### Source records
____

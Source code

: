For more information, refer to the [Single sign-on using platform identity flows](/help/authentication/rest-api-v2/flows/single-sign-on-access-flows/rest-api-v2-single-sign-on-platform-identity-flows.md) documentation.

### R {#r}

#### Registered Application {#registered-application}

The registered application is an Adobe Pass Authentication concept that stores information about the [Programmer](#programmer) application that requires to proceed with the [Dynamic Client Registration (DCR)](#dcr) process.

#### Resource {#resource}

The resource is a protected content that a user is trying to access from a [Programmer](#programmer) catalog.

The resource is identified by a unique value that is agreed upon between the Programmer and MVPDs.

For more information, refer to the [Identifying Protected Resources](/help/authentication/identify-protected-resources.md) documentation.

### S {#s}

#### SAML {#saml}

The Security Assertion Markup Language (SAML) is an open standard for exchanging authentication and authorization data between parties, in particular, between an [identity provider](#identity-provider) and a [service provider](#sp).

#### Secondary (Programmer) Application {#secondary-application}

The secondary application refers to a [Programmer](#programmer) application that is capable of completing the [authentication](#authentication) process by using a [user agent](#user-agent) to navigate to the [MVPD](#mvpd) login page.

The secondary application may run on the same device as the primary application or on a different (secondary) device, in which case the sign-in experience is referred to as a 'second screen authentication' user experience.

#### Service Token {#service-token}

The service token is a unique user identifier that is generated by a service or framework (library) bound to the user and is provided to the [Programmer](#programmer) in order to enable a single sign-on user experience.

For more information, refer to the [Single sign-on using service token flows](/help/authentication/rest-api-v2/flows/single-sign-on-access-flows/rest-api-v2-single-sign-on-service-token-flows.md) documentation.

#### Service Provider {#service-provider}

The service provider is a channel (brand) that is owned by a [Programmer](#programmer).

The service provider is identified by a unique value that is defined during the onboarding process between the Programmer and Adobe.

____

Print exactly, and only, the lines beginning at the top of the listing and ending at the line with "#### Registered Application".

Source code

:For more information, refer to the [Single sign-on using platform identity flows](/help/authentication/rest-api-v2/flows/single-sign-on-access-flows/rest-api-v2-single-sign-on-platform-identity-flows.md) documentation.

### R {#r}

#### Registered Application {#registered-application}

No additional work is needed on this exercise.